Dernier ajout : 10 février 2015.

« Monsieur M » le nouveau livre de Anh Mat soit Mathias Kim Ly

L’ouvrage est disponible actuellement sur Publie.net http://librairie.publie.net/fr/ebook/9782371710337/monsieur-m ou toute autre plateforme en ligne (Amazon, Fnac etc...)

Préface de Jean-Yves Fick →Des enfants jouent sur un rivage, et aperçoivent un corps échoué. C’est celui de Monsieur M. 
Une énigme à résoudre, jusques et y compris dans la fable qui peu à peu devient fantastique, mêlant l’enfermement de qui écrit à ce qui l’oppose aux mots d’ordre hurlés. Les voix qu’il entend dedans la page encore à écrire, et celles d’un dehors devenu carcéral, vociférant ordres et mots d’ordre. Aux mises en abyme successives qu’organise le récit, aux labyrinthes d’une bibliothèque – vide de tous ses livres brûlés, sauf un seul encore à écrire –, aux jeux de miroirs que peu à peu le geste d’écrire fait naître de lui-même, le roman vient proposer, comme autant de nouveaux reflets, l’écho de portraits successifs.
Ils viennent comme démultiplier, dans leur champ propre, l’interrogation que porte le récit, que porte peut-être tout récit.
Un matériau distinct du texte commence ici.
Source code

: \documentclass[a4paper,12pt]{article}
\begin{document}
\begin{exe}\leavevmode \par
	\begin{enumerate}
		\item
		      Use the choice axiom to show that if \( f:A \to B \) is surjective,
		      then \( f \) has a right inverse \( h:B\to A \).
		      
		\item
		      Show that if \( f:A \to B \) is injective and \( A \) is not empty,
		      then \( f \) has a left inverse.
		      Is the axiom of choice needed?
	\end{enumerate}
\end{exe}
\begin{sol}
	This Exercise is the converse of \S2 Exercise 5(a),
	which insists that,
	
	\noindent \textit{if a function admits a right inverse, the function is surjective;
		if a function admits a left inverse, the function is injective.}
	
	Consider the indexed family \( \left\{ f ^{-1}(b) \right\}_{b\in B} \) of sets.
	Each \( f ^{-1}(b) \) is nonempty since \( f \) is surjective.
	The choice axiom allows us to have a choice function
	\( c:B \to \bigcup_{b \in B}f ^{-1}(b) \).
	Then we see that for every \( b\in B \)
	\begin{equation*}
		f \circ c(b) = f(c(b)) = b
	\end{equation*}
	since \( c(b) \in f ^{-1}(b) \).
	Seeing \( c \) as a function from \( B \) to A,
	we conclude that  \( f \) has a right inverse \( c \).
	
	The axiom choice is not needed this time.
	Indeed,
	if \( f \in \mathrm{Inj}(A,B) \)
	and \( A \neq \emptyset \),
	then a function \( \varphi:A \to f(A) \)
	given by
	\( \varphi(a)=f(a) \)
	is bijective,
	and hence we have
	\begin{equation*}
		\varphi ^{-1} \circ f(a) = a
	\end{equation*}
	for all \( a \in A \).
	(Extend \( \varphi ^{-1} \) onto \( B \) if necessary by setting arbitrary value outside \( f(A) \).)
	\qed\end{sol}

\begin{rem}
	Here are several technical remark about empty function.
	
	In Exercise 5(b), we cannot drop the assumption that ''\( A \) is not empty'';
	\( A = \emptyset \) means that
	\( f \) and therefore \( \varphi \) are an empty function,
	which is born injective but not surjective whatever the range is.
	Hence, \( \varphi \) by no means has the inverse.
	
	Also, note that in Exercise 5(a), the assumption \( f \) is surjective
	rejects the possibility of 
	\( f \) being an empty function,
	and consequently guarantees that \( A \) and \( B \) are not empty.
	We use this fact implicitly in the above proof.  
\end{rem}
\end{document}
Dans la clôture d’une chambre, que peuvent écrire ou peindre ? Les deux actes, entiers dans leur geste, viennent, chacun à leur mesure, dépasser la condamnation qu’ils portent en eux-mêmes. Un papillon noir, fasciné par la flamme du rêve dans un rêve, vole vers la nuit elle-même.
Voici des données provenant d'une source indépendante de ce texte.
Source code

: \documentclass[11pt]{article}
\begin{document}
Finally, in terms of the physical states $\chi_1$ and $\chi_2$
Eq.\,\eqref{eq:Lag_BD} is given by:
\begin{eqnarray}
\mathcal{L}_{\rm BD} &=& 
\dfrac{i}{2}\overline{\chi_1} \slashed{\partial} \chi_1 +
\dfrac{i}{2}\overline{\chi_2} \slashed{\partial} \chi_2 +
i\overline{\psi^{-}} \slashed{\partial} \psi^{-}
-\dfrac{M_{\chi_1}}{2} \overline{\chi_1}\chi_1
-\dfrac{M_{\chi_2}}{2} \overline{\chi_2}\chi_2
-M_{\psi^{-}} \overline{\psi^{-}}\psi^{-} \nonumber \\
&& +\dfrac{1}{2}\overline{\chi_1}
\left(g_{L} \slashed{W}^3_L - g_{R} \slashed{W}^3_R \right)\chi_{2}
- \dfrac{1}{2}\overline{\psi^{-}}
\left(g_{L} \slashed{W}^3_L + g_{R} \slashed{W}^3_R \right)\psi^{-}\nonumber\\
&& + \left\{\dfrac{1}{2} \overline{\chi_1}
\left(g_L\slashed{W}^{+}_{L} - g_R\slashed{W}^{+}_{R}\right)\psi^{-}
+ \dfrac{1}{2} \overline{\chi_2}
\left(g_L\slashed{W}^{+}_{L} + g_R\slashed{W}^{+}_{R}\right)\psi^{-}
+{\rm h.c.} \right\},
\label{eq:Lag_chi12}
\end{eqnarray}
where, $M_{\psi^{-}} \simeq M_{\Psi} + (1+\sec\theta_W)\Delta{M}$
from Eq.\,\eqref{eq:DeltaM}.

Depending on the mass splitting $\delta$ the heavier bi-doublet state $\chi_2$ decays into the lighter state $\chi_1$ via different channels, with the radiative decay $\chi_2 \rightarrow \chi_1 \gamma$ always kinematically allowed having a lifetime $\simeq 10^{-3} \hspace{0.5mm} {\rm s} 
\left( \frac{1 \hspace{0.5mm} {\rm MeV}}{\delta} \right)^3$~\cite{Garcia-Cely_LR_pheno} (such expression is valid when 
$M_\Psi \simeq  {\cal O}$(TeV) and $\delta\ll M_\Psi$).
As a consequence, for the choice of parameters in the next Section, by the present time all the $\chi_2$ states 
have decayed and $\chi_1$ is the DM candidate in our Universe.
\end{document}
Mathias Kim Ly (Anh Mat) vit au Vietnam, à Saigon, où il enseigne le français. Le suivre sur son blog les nuits échouées ou sur Twitter @Anh_Mat. Je m’appelle Anh Mat, j’ai trente ans et j’habite au Vietnam depuis six ans, à Saigon, où j’enseigne le français. Je crois, après coup, être venu ici pour habiter une langue étrangère, afin de prendre une distance avec ma langue maternelle... c’était donc, je le crois aujourd’hui, une décision d’écriture. Sans même m’en rendre compte, j’ai depuis préservé le français pour l’écriture et la littérature seulement. (Ici je parle uniquement le vietnamien et l’anglais.) Je suis certainement devenu professeur de français langue étrangère pour garder un point d’attache entre la parole et ma langue maternelle (le français) qui pour mes élèves est une langue bien étrange, suite de règles, de mots, de dialogues absurdes à travailler, de la matière... Aujourd’hui, devant mes lectures, mes écrits ou mes cours, j’ai parfois l’impression que la langue française m’accueille soit comme un nouveau venu, soit comme un revenant.